A moda do ASMR já chegou a todo o lado. Uma das investidas mais recentes foi da cadeia de mobiliário sueca Ikea, que este mês publicou, em parceria com a empresa de marketing e comunicação Ogilvy, um vídeo de 25 minutos chamado IKEA ASMR. “Queríamos gravar um anúncio sobre o regresso à faculdade e queríamos também ter algum conteúdo para publicar online. Sabíamos que os vídeos ASMR são muito populares, principalmente entre os jovens, estudantes universitários e trabalhadores do IKEA. Por isso, somámos dois mais dois”, explicou Kerri Homsher, responsável pela comunicação do Ikea nos Estados Unidos, ao site Adweek. “Os nosso produtos são feitos para ajudar as pessoas no dia-a-dia, a nossa solução para um quarto de um estudante ajuda-o a relaxar depois do estudo. Por isso, achámos que o conteúdo que íamos criar tinha de refletir isso mesmo.”

 

Os mais famosos

Basta fazer uma pesquisa rápida para perceber que os vídeos ASMR são muito populares no YouTube. O canal Gentle Whispering tem mais de um milhão de subscritores e, ao fim de mais de seis anos de existência, um total de 348 milhões de visualizações espalhadas por vários vídeos, onde Maria, uma mulher russa a viver nos Estados Unidos, interpreta vários papéis, como o de estilista, assistente de bordo ou massagista, falando diretamente para a câmara e criando a sensação de que o cliente é quem está a ver o vídeo.

Este método é usado também por Ema, a dona do canal Whispers Red. Tal como Maria, esta britânica varia entre vídeos de ‘roleplay’ (com personagens) e outros em que mostra um pouco do seu dia-a-dia e das suas preferências. Ema exibe a sua coleção de sapatos, algumas das suas receitas preferidas e até partilha algumas dicas de beleza que usa no quotidiano. Ativo desde 2013, este canal tem mais de 313 mil subscritores e conta com mais de 78 milhões de visualizações.

 

O fenómeno também já chegou ao Brasil. Mariane Carolina Rossi, jovem de Itapira, São Paulo, não se dedica apenas ao ASMR, mas esta é uma parte importante da sua vida como ‘youtuber’. Com vídeos dedicados aos mais diferentes temas, onde vários ‘gatilhos’ são acionados em conjunto com um português ‘açucarado’ muito relaxante, Carolina é seguida no canal Sweet Carol – dedicado praticamente ao ASMR – por mais de 290 mil utilizadores. Desde 2012, já acumulou mais de 46 milhões de visualizações.
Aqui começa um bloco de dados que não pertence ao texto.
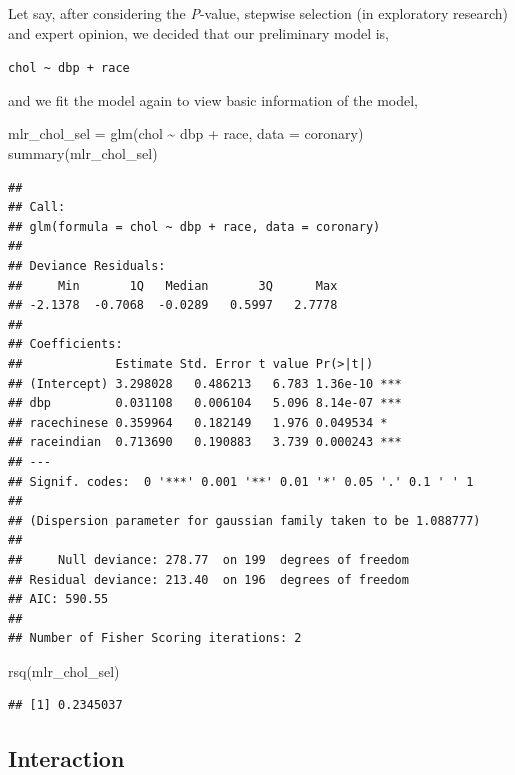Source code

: \documentclass[
  10pt,
]{krantz}
\newenvironment{Shaded}{\begin{snugshade}}{\end{snugshade}}
\newcommand{\AttributeTok}[1]{\textcolor[rgb]{0.77,0.63,0.00}{#1}}
\newcommand{\FunctionTok}[1]{\textcolor[rgb]{0.00,0.00,0.00}{#1}}
\newcommand{\NormalTok}[1]{#1}
\newcommand{\OtherTok}[1]{\textcolor[rgb]{0.56,0.35,0.01}{#1}}
\newcommand{\SpecialCharTok}[1]{\textcolor[rgb]{0.00,0.00,0.00}{#1}}
\begin{document}
Let say, after considering the \emph{P}-value, stepwise selection (in exploratory research) and expert opinion, we decided that our preliminary model is,

\texttt{chol\ \textasciitilde{}\ dbp\ +\ race}

and we fit the model again to view basic information of the model,

\begin{Shaded}
\begin{Highlighting}[]
\NormalTok{mlr\_chol\_sel }\OtherTok{=} \FunctionTok{glm}\NormalTok{(chol }\SpecialCharTok{\textasciitilde{}}\NormalTok{ dbp }\SpecialCharTok{+}\NormalTok{ race, }\AttributeTok{data =}\NormalTok{ coronary)}
\FunctionTok{summary}\NormalTok{(mlr\_chol\_sel)}
\end{Highlighting}
\end{Shaded}

\begin{verbatim}
## 
## Call:
## glm(formula = chol ~ dbp + race, data = coronary)
## 
## Deviance Residuals: 
##     Min       1Q   Median       3Q      Max  
## -2.1378  -0.7068  -0.0289   0.5997   2.7778  
## 
## Coefficients:
##             Estimate Std. Error t value Pr(>|t|)    
## (Intercept) 3.298028   0.486213   6.783 1.36e-10 ***
## dbp         0.031108   0.006104   5.096 8.14e-07 ***
## racechinese 0.359964   0.182149   1.976 0.049534 *  
## raceindian  0.713690   0.190883   3.739 0.000243 ***
## ---
## Signif. codes:  0 '***' 0.001 '**' 0.01 '*' 0.05 '.' 0.1 ' ' 1
## 
## (Dispersion parameter for gaussian family taken to be 1.088777)
## 
##     Null deviance: 278.77  on 199  degrees of freedom
## Residual deviance: 213.40  on 196  degrees of freedom
## AIC: 590.55
## 
## Number of Fisher Scoring iterations: 2
\end{verbatim}

\begin{Shaded}
\begin{Highlighting}[]
\FunctionTok{rsq}\NormalTok{(mlr\_chol\_sel)}
\end{Highlighting}
\end{Shaded}

\begin{verbatim}
## [1] 0.2345037
\end{verbatim}

\hypertarget{interaction}{%
\subsection{\texorpdfstring{Interaction}{Interaction}}\label{interaction}}
\end{document}
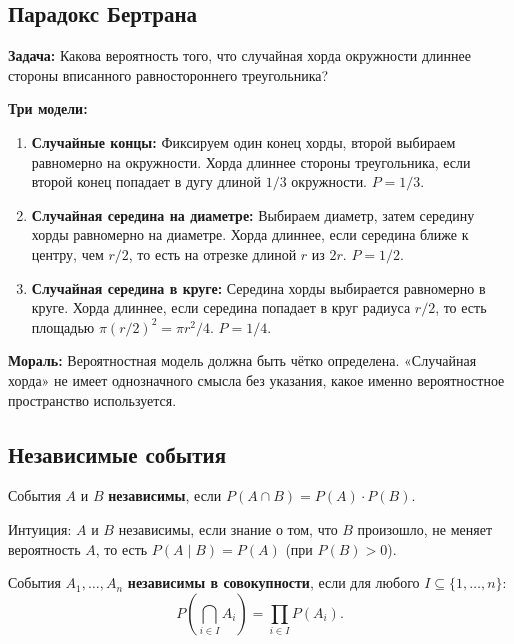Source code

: \documentclass[12pt]{article}
\begin{document}
	\subsection{Парадокс Бертрана}
	
	\textbf{Задача:} Какова вероятность того, что случайная хорда окружности длиннее стороны вписанного равностороннего треугольника?
	
	\textbf{Три модели:}
	\begin{enumerate}
		\item \textbf{Случайные концы:} Фиксируем один конец хорды, второй выбираем равномерно на окружности. Хорда длиннее стороны треугольника, если второй конец попадает в дугу длиной $1/3$ окружности. $P = 1/3$.
		\item \textbf{Случайная середина на диаметре:} Выбираем диаметр, затем середину хорды равномерно на диаметре. Хорда длиннее, если середина ближе к центру, чем $r/2$, то есть на отрезке длиной $r$ из $2r$. $P = 1/2$.
		\item \textbf{Случайная середина в круге:} Середина хорды выбирается равномерно в круге. Хорда длиннее, если середина попадает в круг радиуса $r/2$, то есть площадью $\pi(r/2)^2 = \pi r^2/4$. $P = 1/4$.
	\end{enumerate}
	
	\textbf{Мораль:} Вероятностная модель должна быть чётко определена. «Случайная хорда» не имеет однозначного смысла без указания, какое именно вероятностное пространство используется.
	
	\subsection{Независимые события}
	
	\begin{definition}
		События $A$ и $B$ \textbf{независимы}, если $P(A \cap B) = P(A) \cdot P(B)$.
	\end{definition}
	
	\begin{note}
		Интуиция: $A$ и $B$ независимы, если знание о том, что $B$ произошло, не меняет вероятность $A$, то есть $P(A \mid B) = P(A)$ (при $P(B) > 0$).
	\end{note}
	
	\begin{definition}
		События $A_1, \dots, A_n$ \textbf{независимы в совокупности}, если для любого $I \subseteq \{1, \dots, n\}$:
		\[P\!\left(\bigcap_{i \in I} A_i\right) = \prod_{i \in I} P(A_i).\]
	\end{definition}
	
\end{document}
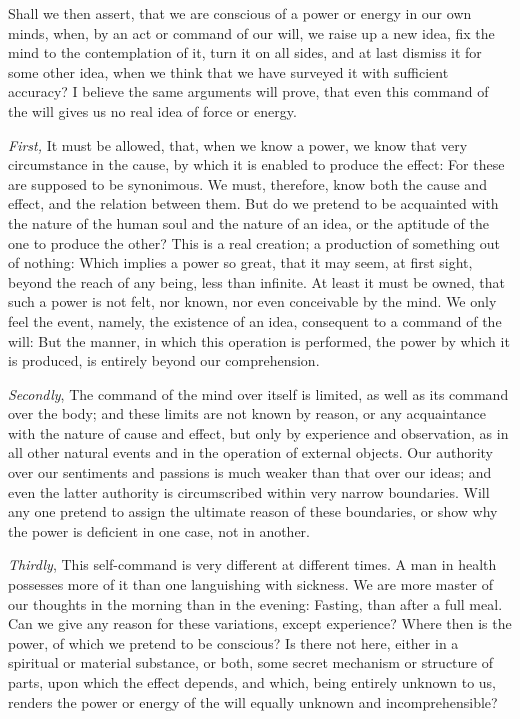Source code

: \documentclass[]{article}
\begin{document}
\begin{sectionbody}
\humeparagraph  Shall we then assert, that we are conscious of a power or energy in our own minds, when, by an act or command of our will, we raise up a new idea, fix the mind to the contemplation of it, turn it on all sides, and at last dismiss it for some other idea, when we think that we have surveyed it with sufficient accuracy? I believe the same arguments will prove, that even this command of the will gives us no real idea of force or energy.

\humeparagraph  \emph{First,} It must be allowed, that, when we know a power, we know that very circumstance in the cause, by which it is enabled to produce the effect: For these are supposed to be synonimous. We must, therefore, know both the cause and effect, and the relation between them. But do we pretend to be acquainted with the nature of the human soul and the nature of an idea, or the aptitude of the one to produce the other? This is a real creation; a production of something out of nothing: Which implies a power so great, that it may seem, at first sight, beyond the reach of any being, less than infinite. At least it must be owned, that such a power is not felt, nor known, nor even conceivable by the mind. We only feel the event, namely, the existence of an idea, consequent to a command of the will: But the manner, in which this operation is performed, the power by which it is produced, is entirely beyond our comprehension.

\humeparagraph  \emph{Secondly}, The command of the mind over itself is limited, as well as its command over the body; and these limits are not known by reason, or any acquaintance with the nature of cause and effect, but only by experience and observation, as in all other natural events and in the operation of external objects. Our authority over our sentiments and passions is much weaker than that over our ideas; and even the latter authority is circumscribed within very narrow boundaries. Will any one pretend to assign the ultimate reason of these boundaries, or show why the power is deficient in one case, not in another.

\humeparagraph  \emph{Thirdly}, This self-command is very different at different times. A man in health possesses more of it than one languishing with sickness. We are more master of our thoughts in the morning than in the evening: Fasting, than after a full meal. Can we give any reason for these variations, except experience? Where then is the power, of which we pretend to be conscious? Is there not here, either in a spiritual or material substance, or both, some secret mechanism or structure of parts, upon which the effect depends, and which, being entirely unknown to us, renders the power or energy of the will equally unknown and incomprehensible?


\end{sectionbody}
\end{document}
Em Portugal, o fenómeno ainda não é muito conhecido, mas já começam a surgir alguns youtubers dedicados a este tipo de vídeos. Madame Butterfly ASMR é um dos canais mais conhecidos – tem mais de 18 mil subscritores, com um total de mais de um milhão de visualizações.

 

Banha da cobra ou poder de sugestão?

Foram feitos poucos estudos sobre esta prática, mas começam a surgir provas de que estes vídeos podem ajudar a melhorar a saúde dos utilizadores. Um estudo feito em 2015 por investigadores da Universidade de Swansea, no País de Gales, mostra que os vídeos ASMR diminuiram os efeitos de pessoas que sofrem de depressão e dor crónica. O mesmo estudo revela que as pessoas têm a sua primeira experiência ASMR ainda durante a infância e, na maioria dos casos, não através de vídeos, mas sim da interação com outras pessoas.

Entretanto, investigadores da Universidade de Sheffield estão a desenvolver vários estudos para perceber se estes vídeos também produzem outros efeitos no organismo, como mudanças no ritmo cardíaco na respiração.